Arcolin felt stupid. “I should have looked at our merchant’s coins more closely. They looked fine to me, but now I wonder—why was he carrying so much money, not as an agent of the Moneychangers’ Guild?”
“Were they all southern mint?”
“I didn’t even see that,” Arcolin said. “Some were gold, some silver … I did see a Cortes Vonja mark on a few on top.”
“Seems unlikely all the mints would start minting bad coins at once,” Burek said. “Though it’s a way to stretch a treasury until people figure out there’s plenty of money and few goods.”
“But … if someone else were making the false coins—sending them to various cities—that would cause trouble, as in Cilwan.” He looked around. Nothing to see, nothing to hear but the gurgle of water over the ford. “Alured, I’ll wager.
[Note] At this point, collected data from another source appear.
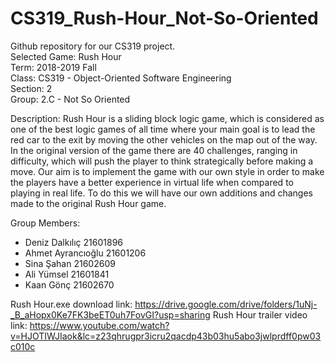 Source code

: # CS319_Rush-Hour_Not-So-Oriented  
Github repository for our CS319 project.  
Selected Game: Rush Hour  
Term: 2018-2019 Fall  
Class: CS319 - Object-Oriented Software Engineering  
Section: 2  
Group: 2.C - Not So Oriented  

Description: Rush Hour is a sliding block logic game, which is considered as one of the best logic games of all time where your main goal is to lead the red car to the exit by moving the other vehicles on the map out of the way. In the original version of the game there are 40 challenges, ranging in difficulty, which will push the player to think strategically before making a move. Our aim is to implement the game with our own style in order to make the players have a better experience in virtual life when compared to playing in real life. To do this we will have our own additions and changes made to the original Rush Hour game.

Group Members:  
- Deniz Dalkılıç 21601896
- Ahmet Ayrancıoğlu 21601206
- Sina Şahan 21602609
- Ali Yümsel 21601841
- Kaan Gönç 21602670

Rush Hour.exe download link: https://drive.google.com/drive/folders/1uNj-_B_aHopx0Ke7FK3beET0uh7FovGI?usp=sharing
Rush Hour trailer video link: https://www.youtube.com/watch?v=HJOTIWJIaok&lc=z23qhrugpr3icru2qacdp43b03hu5abo3jwlprdff0pw03c010c
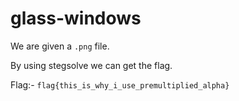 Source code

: # glass-windows

We are given a `.png` file.

By using stegsolve we can get the flag.

Flag:- ``flag{this_is_why_i_use_premultiplied_alpha}``
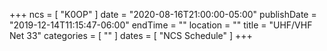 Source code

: +++
ncs = [ "K0OP" ]
date = "2020-08-16T21:00:00-05:00"
publishDate = "2019-12-14T11:15:47-06:00"
endTime = ""
location = ""
title = "UHF/VHF Net 33"
categories = [ "" ]
dates = [ "NCS Schedule" ]
+++
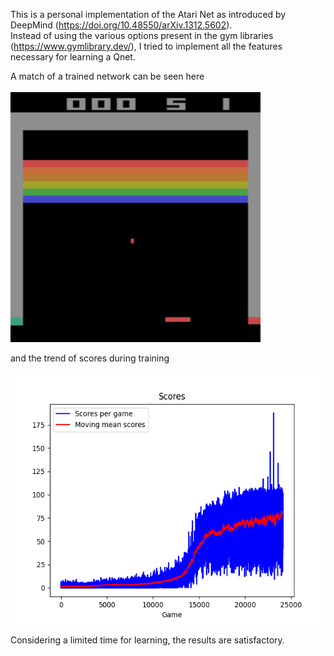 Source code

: This is a personal implementation of the Atari Net as introduced by DeepMind (https://doi.org/10.48550/arXiv.1312.5602).<br>
Instead of using the various options present in the gym libraries (https://www.gymlibrary.dev/), I tried to implement all the features necessary for learning a Qnet.<br>

A match of a trained network can be seen here <br><br>
<img src="https://github.com/mbelotti-nuk/AtariNet/blob/main/Results/match_speed_up.gif" width="400" height="400" />

and the trend of scores during training <br><br>
<img src="https://github.com/mbelotti-nuk/AtariNet/blob/main/Results/SCORES.png" width="600" height="400" />

Considering a limited time for learning, the results are satisfactory.
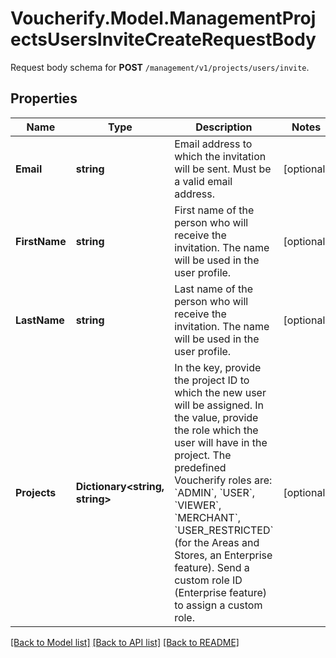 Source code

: # Voucherify.Model.ManagementProjectsUsersInviteCreateRequestBody
Request body schema for **POST** `/management/v1/projects/users/invite`.

## Properties

Name | Type | Description | Notes
------------ | ------------- | ------------- | -------------
**Email** | **string** | Email address to which the invitation will be sent. Must be a valid email address. | [optional] 
**FirstName** | **string** | First name of the person who will receive the invitation. The name will be used in the user profile. | [optional] 
**LastName** | **string** | Last name of the person who will receive the invitation. The name will be used in the user profile. | [optional] 
**Projects** | **Dictionary&lt;string, string&gt;** | In the key, provide the project ID to which the new user will be assigned. In the value, provide the role which the user will have in the project. The predefined Voucherify roles are: &#x60;ADMIN&#x60;, &#x60;USER&#x60;, &#x60;VIEWER&#x60;, &#x60;MERCHANT&#x60;, &#x60;USER_RESTRICTED&#x60; (for the Areas and Stores, an Enterprise feature). Send a custom role ID (Enterprise feature) to assign a custom role. | [optional] 

[[Back to Model list]](../../README.md#documentation-for-models) [[Back to API list]](../../README.md#documentation-for-api-endpoints) [[Back to README]](../../README.md)

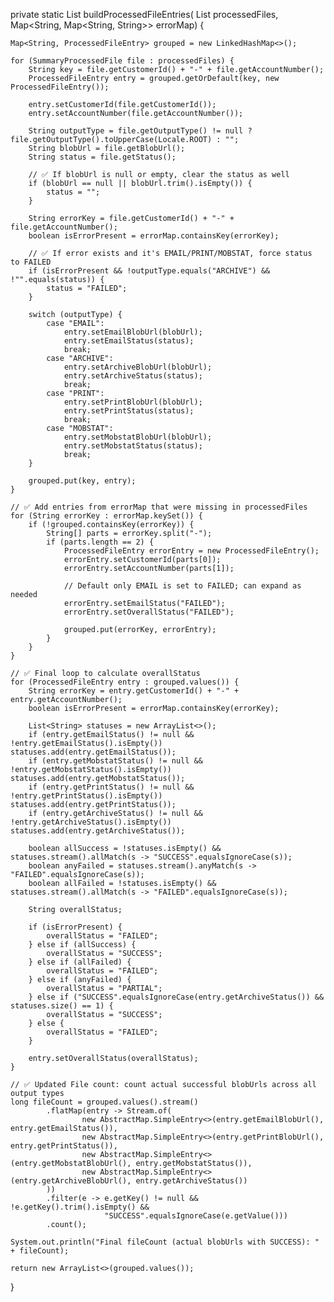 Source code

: private static List<ProcessedFileEntry> buildProcessedFileEntries(
        List<SummaryProcessedFile> processedFiles,
        Map<String, Map<String, String>> errorMap) {

    Map<String, ProcessedFileEntry> grouped = new LinkedHashMap<>();

    for (SummaryProcessedFile file : processedFiles) {
        String key = file.getCustomerId() + "-" + file.getAccountNumber();
        ProcessedFileEntry entry = grouped.getOrDefault(key, new ProcessedFileEntry());

        entry.setCustomerId(file.getCustomerId());
        entry.setAccountNumber(file.getAccountNumber());

        String outputType = file.getOutputType() != null ? file.getOutputType().toUpperCase(Locale.ROOT) : "";
        String blobUrl = file.getBlobUrl();
        String status = file.getStatus();

        // ✅ If blobUrl is null or empty, clear the status as well
        if (blobUrl == null || blobUrl.trim().isEmpty()) {
            status = "";
        }

        String errorKey = file.getCustomerId() + "-" + file.getAccountNumber();
        boolean isErrorPresent = errorMap.containsKey(errorKey);

        // ✅ If error exists and it's EMAIL/PRINT/MOBSTAT, force status to FAILED
        if (isErrorPresent && !outputType.equals("ARCHIVE") && !"".equals(status)) {
            status = "FAILED";
        }

        switch (outputType) {
            case "EMAIL":
                entry.setEmailBlobUrl(blobUrl);
                entry.setEmailStatus(status);
                break;
            case "ARCHIVE":
                entry.setArchiveBlobUrl(blobUrl);
                entry.setArchiveStatus(status);
                break;
            case "PRINT":
                entry.setPrintBlobUrl(blobUrl);
                entry.setPrintStatus(status);
                break;
            case "MOBSTAT":
                entry.setMobstatBlobUrl(blobUrl);
                entry.setMobstatStatus(status);
                break;
        }

        grouped.put(key, entry);
    }

    // ✅ Add entries from errorMap that were missing in processedFiles
    for (String errorKey : errorMap.keySet()) {
        if (!grouped.containsKey(errorKey)) {
            String[] parts = errorKey.split("-");
            if (parts.length == 2) {
                ProcessedFileEntry errorEntry = new ProcessedFileEntry();
                errorEntry.setCustomerId(parts[0]);
                errorEntry.setAccountNumber(parts[1]);

                // Default only EMAIL is set to FAILED; can expand as needed
                errorEntry.setEmailStatus("FAILED");
                errorEntry.setOverallStatus("FAILED");

                grouped.put(errorKey, errorEntry);
            }
        }
    }

    // ✅ Final loop to calculate overallStatus
    for (ProcessedFileEntry entry : grouped.values()) {
        String errorKey = entry.getCustomerId() + "-" + entry.getAccountNumber();
        boolean isErrorPresent = errorMap.containsKey(errorKey);

        List<String> statuses = new ArrayList<>();
        if (entry.getEmailStatus() != null && !entry.getEmailStatus().isEmpty()) statuses.add(entry.getEmailStatus());
        if (entry.getMobstatStatus() != null && !entry.getMobstatStatus().isEmpty()) statuses.add(entry.getMobstatStatus());
        if (entry.getPrintStatus() != null && !entry.getPrintStatus().isEmpty()) statuses.add(entry.getPrintStatus());
        if (entry.getArchiveStatus() != null && !entry.getArchiveStatus().isEmpty()) statuses.add(entry.getArchiveStatus());

        boolean allSuccess = !statuses.isEmpty() && statuses.stream().allMatch(s -> "SUCCESS".equalsIgnoreCase(s));
        boolean anyFailed = statuses.stream().anyMatch(s -> "FAILED".equalsIgnoreCase(s));
        boolean allFailed = !statuses.isEmpty() && statuses.stream().allMatch(s -> "FAILED".equalsIgnoreCase(s));

        String overallStatus;

        if (isErrorPresent) {
            overallStatus = "FAILED";
        } else if (allSuccess) {
            overallStatus = "SUCCESS";
        } else if (allFailed) {
            overallStatus = "FAILED";
        } else if (anyFailed) {
            overallStatus = "PARTIAL";
        } else if ("SUCCESS".equalsIgnoreCase(entry.getArchiveStatus()) && statuses.size() == 1) {
            overallStatus = "SUCCESS";
        } else {
            overallStatus = "FAILED";
        }

        entry.setOverallStatus(overallStatus);
    }

    // ✅ Updated File count: count actual successful blobUrls across all output types
    long fileCount = grouped.values().stream()
            .flatMap(entry -> Stream.of(
                    new AbstractMap.SimpleEntry<>(entry.getEmailBlobUrl(), entry.getEmailStatus()),
                    new AbstractMap.SimpleEntry<>(entry.getPrintBlobUrl(), entry.getPrintStatus()),
                    new AbstractMap.SimpleEntry<>(entry.getMobstatBlobUrl(), entry.getMobstatStatus()),
                    new AbstractMap.SimpleEntry<>(entry.getArchiveBlobUrl(), entry.getArchiveStatus())
            ))
            .filter(e -> e.getKey() != null && !e.getKey().trim().isEmpty() &&
                         "SUCCESS".equalsIgnoreCase(e.getValue()))
            .count();

    System.out.println("Final fileCount (actual blobUrls with SUCCESS): " + fileCount);

    return new ArrayList<>(grouped.values());
}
He wants the Guild League broken; he knows it financed the last war … if the cities war against each other, if the merchants can’t trade as they have … he could move in with more than brigands.”
“I don’t see why he isn’t happy with a dukedom,” Burek said.
“Nor I,” Arcolin said, with a sigh. “And our immediate problem is these brigands and tonight’s camp.”
Burek flushed. “Sorry, sir—”
“No—that wasn’t a correction. Thinking long-term is what made Phelan successful, but while thinking long-term we must not lose track of today’s duties. Let’s get these wagons across—we may have to unload them—and try to reach that village—ruined or not—tonight.” He cast a last look at the bootprinted game trail before turning to the cohort.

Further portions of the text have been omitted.